期日はWEB会議形式で実施され、まず原告側・被告側・裁判所がMicrosoft Teamsで接続し、出席者の確認が行われました。
- 原告側
- 原告訴訟代理人 弁護士 岩井羊一
- 原告X
- 原告Y
- 被告側
- 被告訴訟代理人 弁護士 鹿倉祐一
- 裁判所
- 裁判長 松田氏
- 左陪席 長船氏
原告側との協議
出席者確認後、まず原告側のみが裁判所との協議に入り、被告側はいったん退出しました。和解協議では、基本的に当事者ごとに裁判所と個別に話をする運用であると聞いていましたが、実際にもその形で進行しました。
原告側の和解条件について、原告代理人からは、「請求のすべてが容認されなければ和解は難しい」という趣旨の回答がなされました。
その後、裁判所から原告Xに対して直接、現在の体調で復職が可能な状態であるかとの質問がありました。
原告Xは上記の趣旨で回答しました。それ以外に大きな質疑応答はなく、裁判所から原告側に対して、次回までの検討事項として書面提出を求められました。
原告側との協議は、おおむね5分程度で終了し、その後、原告側はいったんWEB会議から退出しました。
被告側との協議
続いて被告側と裁判所との間で個別の協議が行われました。この間の具体的なやり取りについて、原告側は把握していません。
所要時間は原告側よりやや長く、体感では15分程度であったと思われます。
三者再接続後の確認
その後、原告側が再度呼び出され、原告側・被告側・裁判所の三者が接続した状態で、次回までの検討事項について確認が行われました。
原告側については、先ほど示されたとおり、安全配慮義務違反について、概略的な主張や法律論ではなく、個別具体的な事実関係を書面で整理することが求められました。
被告側については、「損害額の基礎となる令和2年の給与についての具体的反論」を書面で整理することが求められたとの説明がありました。
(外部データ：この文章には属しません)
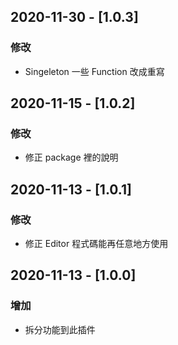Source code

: ## 2020-11-30 - [1.0.3]
### 修改

- Singeleton 一些 Function 改成重寫

## 2020-11-15 - [1.0.2]
### 修改

- 修正 package 裡的說明

## 2020-11-13 - [1.0.1]
### 修改

- 修正 Editor 程式碼能再任意地方使用

## 2020-11-13 - [1.0.0]
### 增加

- 拆分功能到此插件
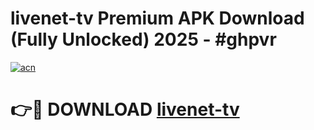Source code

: # livenet-tv Premium APK Download (Fully Unlocked) 2025 - #ghpvr

[![acn](https://github.com/user-attachments/assets/0f9c940e-d8b0-45ae-aac7-cd30a18b3e1c)](https://app.mediaupload.pro?title=livenet-tv&ref=22-F1)

# 👉🔴 DOWNLOAD [livenet-tv](https://app.mediaupload.pro?title=livenet-tv&ref=22-F1)
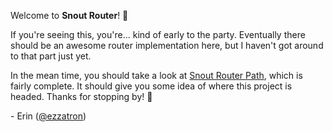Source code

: Welcome to **Snout Router**! 🐽

If you're seeing this, you're... kind of early to the party. Eventually there
should be an awesome router implementation here, but I haven't got around to
that part just yet.

In the mean time, you should take a look at [Snout Router Path], which is fairly
complete. It should give you some idea of where this project is headed. Thanks
for stopping by! 👋

\- Erin ([@ezzatron])

[@ezzatron]: https://github.com/ezzatron
[snout router path]: https://github.com/snout-router/router-path
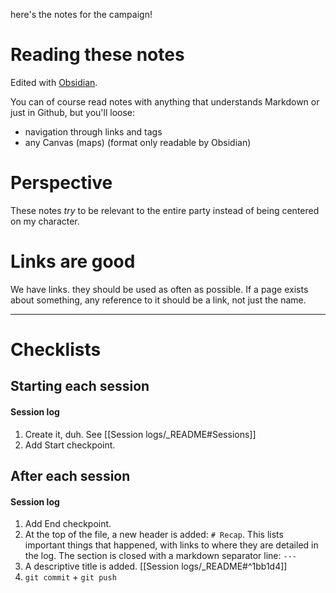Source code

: here's the notes for the campaign!

# Reading these notes

Edited with [Obsidian](https://obsidian.md/).

You can of course read notes with anything that understands Markdown or just in Github, but you'll loose:
- navigation through links and tags
- any Canvas (maps) (format only readable by Obsidian)

# Perspective

These notes *try* to be relevant to the entire party instead of being centered on my character.

# Links are good

We have links. they should be used as often as possible.
If a page exists about something, any reference to it should be a link, not just the name.

---

# Checklists

## Starting each session

#### Session log

1. Create it, duh. See [[Session logs/_README#Sessions]]
2. Add Start checkpoint.

## After each session

#### Session log

1. Add End checkpoint.
2. At the top of the file, a new header is added: `# Recap`.
  This lists important things that happened, with links to where they are detailed in the log.
  The section is closed with a markdown separator line: `---`
3. A descriptive title is added. [[Session logs/_README#^1bb1d4]]
4. `git commit` + `git push`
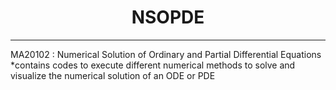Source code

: # <center>  NSOPDE
 
_____________________________________________________________________________
 MA20102 : Numerical Solution of Ordinary and Partial Differential Equations 
*contains codes to execute different numerical methods to solve and visualize the numerical solution of an ODE or PDE
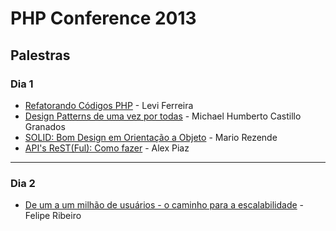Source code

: # PHP Conference 2013

## Palestras

### Dia 1

* [Refatorando Códigos PHP](refatorando-codigos-php.md) - Levi Ferreira
* [Design Patterns de uma vez por todas](design-patterns-de-uma-vez-por-todas.md) - Michael Humberto Castillo Granados
* [SOLID: Bom Design em Orientação a Objeto](solid-bom-design-em-orientacao-a-objeto.md) - Mario Rezende
* [API's ReST(Ful): Como fazer](apis-restful-como-fazer.md) - Alex Piaz

---

### Dia 2

* [De um a um milhão de usuários - o caminho para a escalabilidade](de-um-a-um-milhao-de-usuarios-o-caminho-para-a-escalabilidade.md) - Felipe Ribeiro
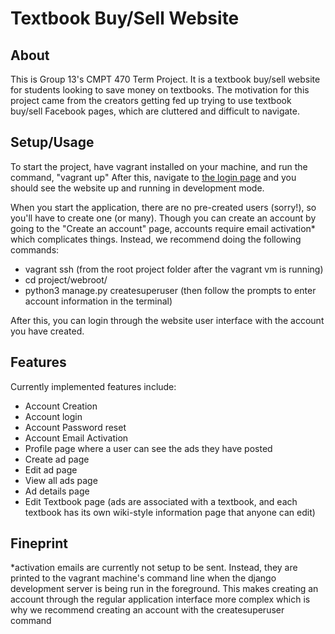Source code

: # Textbook Buy/Sell Website
## About
This is Group 13's CMPT 470 Term Project. It is a textbook buy/sell website for students looking to save money on textbooks. The motivation for this project came from the creators getting fed up trying to use textbook buy/sell Facebook pages, which are cluttered and difficult to navigate.

## Setup/Usage
To start the project, have vagrant installed on your machine, and run the command, "vagrant up"
After this, navigate to [the login page](http://localhost:8080/accounts/login) and you should see the website up and running in development mode.

When you start the application, there are no pre-created users (sorry!), so you'll have to create one (or many). Though you can create an account by going to the "Create an account" page, accounts require email activation\*  which complicates things. Instead, we recommend doing the following commands:

- vagrant ssh (from the root project folder after the vagrant vm is running)
- cd project/webroot/
- python3 manage.py createsuperuser (then follow the prompts to enter account information in the terminal)

After this, you can login through the website user interface with the account you have created.

## Features
Currently implemented features include:

- Account Creation
- Account login
- Account Password reset
- Account Email Activation
- Profile page where a user can see the ads they have posted
- Create ad page
- Edit ad page
- View all ads page
- Ad details page
- Edit Textbook page (ads are associated with a textbook, and each textbook has its own wiki-style information page that anyone can edit)

## Fineprint
\*activation emails are currently not setup to be sent. Instead, they are printed to the vagrant machine's command line when the django development server is being run in the foreground. This makes creating an account through the regular application interface more complex which is why we recommend creating an account with the createsuperuser command
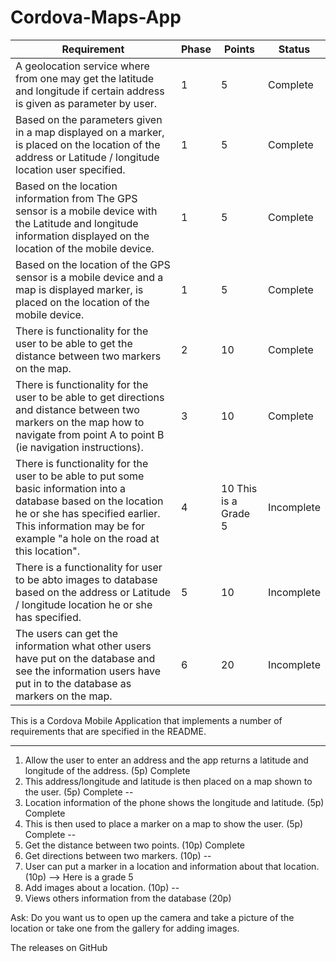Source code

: # Cordova-Maps-App
| Requirement                                                                                                                                                                                                                    | Phase | Points               | Status     |
|--------------------------------------------------------------------------------------------------------------------------------------------------------------------------------------------------------------------------------|-------|----------------------|------------|
| A geolocation service where from one may get the latitude and longitude if certain address is given as parameter by user.                                                                                                      | 1     | 5                    | Complete   |
| Based on the parameters given in a map displayed on a marker, is placed on the location of the address or Latitude / longitude location user specified.                                                                        | 1     | 5                    | Complete   |
| Based on the location information from The GPS sensor is a mobile device with the Latitude and longitude information displayed on the location of the mobile device.                                                           | 1     | 5                    | Complete   |
| Based on the location of the GPS sensor is a mobile device and a map is displayed marker, is placed on the location of the mobile device.                                                                                      | 1     | 5                    | Complete   |
| There is functionality for the user to be able to get the distance between two markers on the map.                                                                                                                             | 2     | 10                   | Complete   |
| There is functionality for the user to be able to get directions and distance between two markers on the map how to navigate from point A to point B (ie navigation instructions).                                             | 3     | 10                   | Complete |
| There is functionality for the user to be able to put some basic information into a database based on the location he or she has specified earlier. This information may be for example "a hole on the road at this location". | 4     | 10 This is a Grade 5 | Incomplete |
| There is a functionality for user to be abto images to database based on the address or Latitude / longitude location he or she has specified.                                                                                 | 5     | 10                   | Incomplete |
| The users can get the information what other users have put on the database and see the information users have put in to the database as markers on the map.                                                                   | 6     | 20                   | Incomplete |

This is a Cordova Mobile Application that implements a number of requirements that are specified in the README.

---
1. Allow the user to enter an address and the app returns a latitude and longitude of the address. (5p) Complete
2. This address/longitude and latitude is then placed on a map shown to the user. (5p) Complete
--
3. Location information of the phone shows the longitude and latitude. (5p) Complete
4. This is then used to place a marker on a map to show the user. (5p) Complete
--
5. Get the distance between two points. (10p) Complete
6. Get directions between two markers. (10p)
--
7. User can put a marker in a location and information about that location. (10p)  --> Here is a grade 5
8. Add images about a location. (10p)
--
9. Views others information from the database (20p)


Ask:
Do you want us to open up the camera and take a picture of the location or take one from the gallery for adding images.

The releases on GitHub
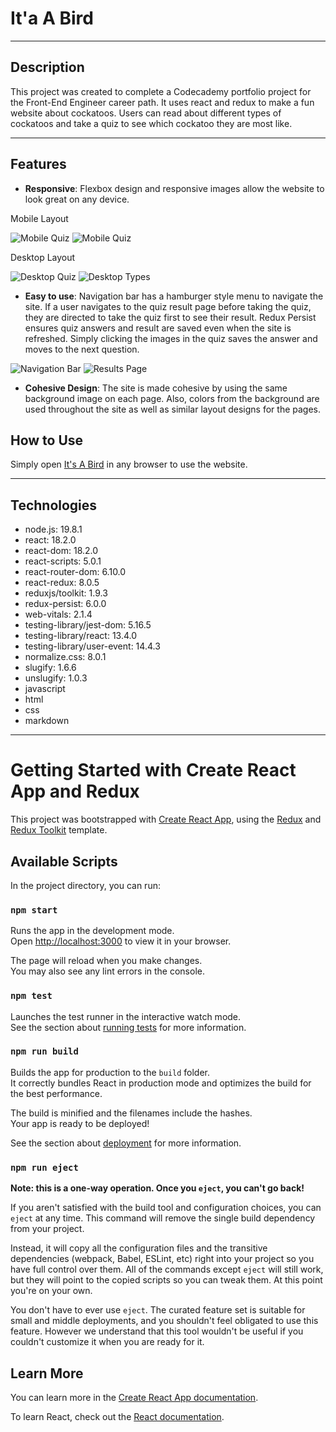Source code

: # It'a A Bird

---

## Description
This project was created to complete a Codecademy portfolio project for the Front-End Engineer career path.  It uses react and redux to make a fun website about cockatoos.  Users can read about different types of cockatoos and take a quiz to see which cockatoo they are most like. 

---

## Features
*  __Responsive__:  Flexbox design and responsive images allow the website to look great on any device. 

Mobile Layout

<img src="readmePics/mobile-quiz.png" alt="Mobile Quiz">

<img src="readmePics/mobile-types.png" alt="Mobile Quiz">

Desktop Layout

<img src="readmePics/desktop-quiz.png" alt="Desktop Quiz">

<img src="readmePics/desktop-types.png" alt="Desktop Types">

*  __Easy to use__: Navigation bar has a hamburger style menu to navigate the site.  If a user navigates to the quiz result page before taking the quiz, they are directed to take the quiz first to see their result.  Redux Persist ensures quiz answers and result are saved even when the site is refreshed.  Simply clicking the images in the quiz saves the answer and moves to the next question.  

<img src="readmePics/navBar.png" alt="Navigation Bar">


<img src="readmePics/results.png" alt="Results Page">

*  __Cohesive Design__: The site is made cohesive by using the same background image on each page.  Also, colors from the background are used throughout the site as well as similar layout designs for the pages.

## How to Use
Simply open [It's A Bird](https://its-a-bird.netlify.app/) in any browser to use the website.

---

## Technologies
* node.js: 19.8.1
* react: 18.2.0
* react-dom: 18.2.0
* react-scripts: 5.0.1
* react-router-dom: 6.10.0
* react-redux: 8.0.5
* reduxjs/toolkit: 1.9.3
* redux-persist: 6.0.0
* web-vitals: 2.1.4
* testing-library/jest-dom: 5.16.5
* testing-library/react: 13.4.0
* testing-library/user-event: 14.4.3
* normalize.css: 8.0.1
* slugify: 1.6.6
* unslugify: 1.0.3
* javascript
* html
* css
* markdown

---


# Getting Started with Create React App and Redux

This project was bootstrapped with [Create React App](https://github.com/facebook/create-react-app), using the [Redux](https://redux.js.org/) and [Redux Toolkit](https://redux-toolkit.js.org/) template.

## Available Scripts

In the project directory, you can run:

### `npm start`

Runs the app in the development mode.\
Open [http://localhost:3000](http://localhost:3000) to view it in your browser.

The page will reload when you make changes.\
You may also see any lint errors in the console.

### `npm test`

Launches the test runner in the interactive watch mode.\
See the section about [running tests](https://facebook.github.io/create-react-app/docs/running-tests) for more information.

### `npm run build`

Builds the app for production to the `build` folder.\
It correctly bundles React in production mode and optimizes the build for the best performance.

The build is minified and the filenames include the hashes.\
Your app is ready to be deployed!

See the section about [deployment](https://facebook.github.io/create-react-app/docs/deployment) for more information.

### `npm run eject`

**Note: this is a one-way operation. Once you `eject`, you can't go back!**

If you aren't satisfied with the build tool and configuration choices, you can `eject` at any time. This command will remove the single build dependency from your project.

Instead, it will copy all the configuration files and the transitive dependencies (webpack, Babel, ESLint, etc) right into your project so you have full control over them. All of the commands except `eject` will still work, but they will point to the copied scripts so you can tweak them. At this point you're on your own.

You don't have to ever use `eject`. The curated feature set is suitable for small and middle deployments, and you shouldn't feel obligated to use this feature. However we understand that this tool wouldn't be useful if you couldn't customize it when you are ready for it.

## Learn More

You can learn more in the [Create React App documentation](https://facebook.github.io/create-react-app/docs/getting-started).

To learn React, check out the [React documentation](https://reactjs.org/).
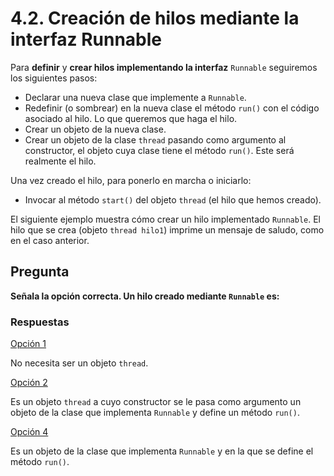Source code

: # 4.2. Creación de hilos mediante la interfaz Runnable

 Para **definir** y **crear hilos implementando la interfaz** `Runnable` seguiremos los siguientes pasos:

* Declarar una nueva clase que implemente a `Runnable`.
* Redefinir \(o sombrear\) en la nueva clase el método `run()` con el código asociado al hilo. Lo que queremos que haga el hilo.
* Crear un objeto de la nueva clase.
* Crear un objeto de la clase `thread` pasando como argumento al constructor, el objeto cuya clase tiene el método `run()`. Este será realmente el hilo.

 Una vez creado el hilo, para ponerlo en marcha o iniciarlo:

* Invocar al método `start()` del objeto `thread` \(el hilo que hemos creado\).

 El siguiente ejemplo muestra cómo crear un hilo implementado `Runnable`. El hilo que se crea \(objeto `thread hilo1`\) imprime un mensaje de saludo, como en el caso anterior.

## Pregunta

**Señala la opción correcta. Un hilo creado mediante `Runnable` es:**

### Respuestas

 [Opción 1]()

 No necesita ser un objeto `thread`.

 [Opción 2]()

 Es un objeto `thread` a cuyo constructor se le pasa como argumento un objeto de la clase que implementa `Runnable` y define un método `run()`.

 [Opción 4]()

 Es un objeto de la clase que implementa `Runnable` y en la que se define el método `run()`.

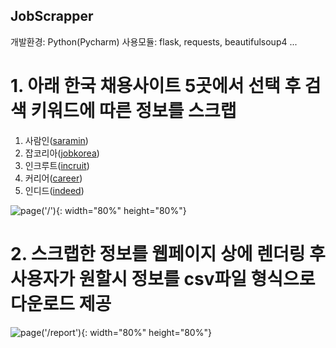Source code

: ## JobScrapper

개발환경: Python(Pycharm)
사용모듈: flask, requests, beautifulsoup4 ...

# 1. 아래 한국 채용사이트 5곳에서 선택 후 검색 키워드에 따른 정보를 스크랩

1. 사람인([saramin](https://www.saramin.co.kr/))
2. 잡코리아([jobkorea](https://www.jobkorea.co.kr/))
3. 인크루트([incruit](https://www.incruit.com/))
4. 커리어([career](http://www.career.co.kr/))
5. 인디드([indeed](https://kr.indeed.com/))

![page('/')](https://user-images.githubusercontent.com/79616878/115116659-bba5fc80-9fd5-11eb-95c1-c60a4f140e25.png){: width="80%" height="80%"}

# 2. 스크랩한 정보를 웹페이지 상에 렌더링 후 사용자가 원할시 정보를 csv파일 형식으로 다운로드 제공

![page('/report')](https://user-images.githubusercontent.com/79616878/115116715-0c1d5a00-9fd6-11eb-803a-d4f0034fc929.png){: width="80%" height="80%"}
また、被告側の和解に関する回答として、「労災が決まっていないのに和解はできない」という趣旨の意向が原告側に伝えられました。
この日の協議によって、原告側・被告側ともに従来の主張を維持しており、現時点で双方の立場に大きな変化がないことが明らかになりました。
そのため、この期日だけで和解に向けた具体的な進展があったとは言い難い状況でしたが、裁判所の判断により、次回も引き続き和解協議を行うこととなりました。
もっとも、次回までには双方から準備書面が提出される予定であり、訴訟上の主張整理も並行して進められることになりました。